The beginning of a school year is an intense time of planning and goal setting, both for and with students – and it needs to be. A reverence for learners would emphasize the importance of planning with students or at least with their unique needs in mind. I find a plan that is more of a ‘vision open to revision’, is inherently more inclusive of learners than a plan that is a blueprint requiring every detail to be implemented. Blueprints work extremely well for buildings, less well for human growth and flourishing. Blueprints assume a confidence that is not possible in the often messy, humbling, relational and dynamic context of teaching.
This week I was reading St. James’ caution to the overly confident.
Come now, you who say, “Today or tomorrow we will go to such and such a city, spend a year there, buy and sell, and make a profit”; whereas you do not know what will happen tomorrow. For what is your life? It is even a vapor that appears for a little time and then vanishes away. Instead you ought to say, “If the Lord wills, we shall live and do this or that.” (James 4: 13-15)

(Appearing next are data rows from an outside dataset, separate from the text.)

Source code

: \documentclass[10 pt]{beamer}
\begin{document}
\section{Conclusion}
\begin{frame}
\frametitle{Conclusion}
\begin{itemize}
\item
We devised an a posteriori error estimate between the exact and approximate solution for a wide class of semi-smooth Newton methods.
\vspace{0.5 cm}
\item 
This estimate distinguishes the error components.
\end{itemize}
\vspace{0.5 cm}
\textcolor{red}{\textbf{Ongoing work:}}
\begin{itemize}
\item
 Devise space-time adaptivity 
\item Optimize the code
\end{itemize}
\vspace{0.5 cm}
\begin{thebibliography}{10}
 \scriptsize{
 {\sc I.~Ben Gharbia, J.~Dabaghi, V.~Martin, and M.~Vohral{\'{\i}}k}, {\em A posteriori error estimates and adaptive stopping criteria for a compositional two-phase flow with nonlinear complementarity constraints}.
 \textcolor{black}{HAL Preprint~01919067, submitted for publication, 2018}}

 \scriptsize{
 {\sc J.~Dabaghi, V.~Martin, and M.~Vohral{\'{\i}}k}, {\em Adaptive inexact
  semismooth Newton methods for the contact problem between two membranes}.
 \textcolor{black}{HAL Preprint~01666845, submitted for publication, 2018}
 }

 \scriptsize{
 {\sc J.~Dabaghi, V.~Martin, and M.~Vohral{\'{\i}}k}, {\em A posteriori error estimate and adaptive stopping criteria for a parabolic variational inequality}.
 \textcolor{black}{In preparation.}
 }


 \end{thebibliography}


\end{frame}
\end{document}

It is easy to forget in a context of pressure to write and accomplish particular outcomes that we are a vapor and there is nothing that we do outside of the Lord’s will. It is easy to forget what the Psalmist says – that we set our time in light of God’s face. It is easy to forget, in our making of plans, that we are taught by God, helped by God, gladdened by God, led by God.
Even more tragically, when focused on our ends and then distracted by detailed means, we forget that each moment is a potential revelation, a possible connection with eternity, an opportunity for the “more” that we all long for – more presence, more peace, more communion.
May we learn to plan and then say, “If the Lord wills.” May we live each moment of our coming practice in the light of God’s face. May we learn to accomplish and say, “Thanks be to God.”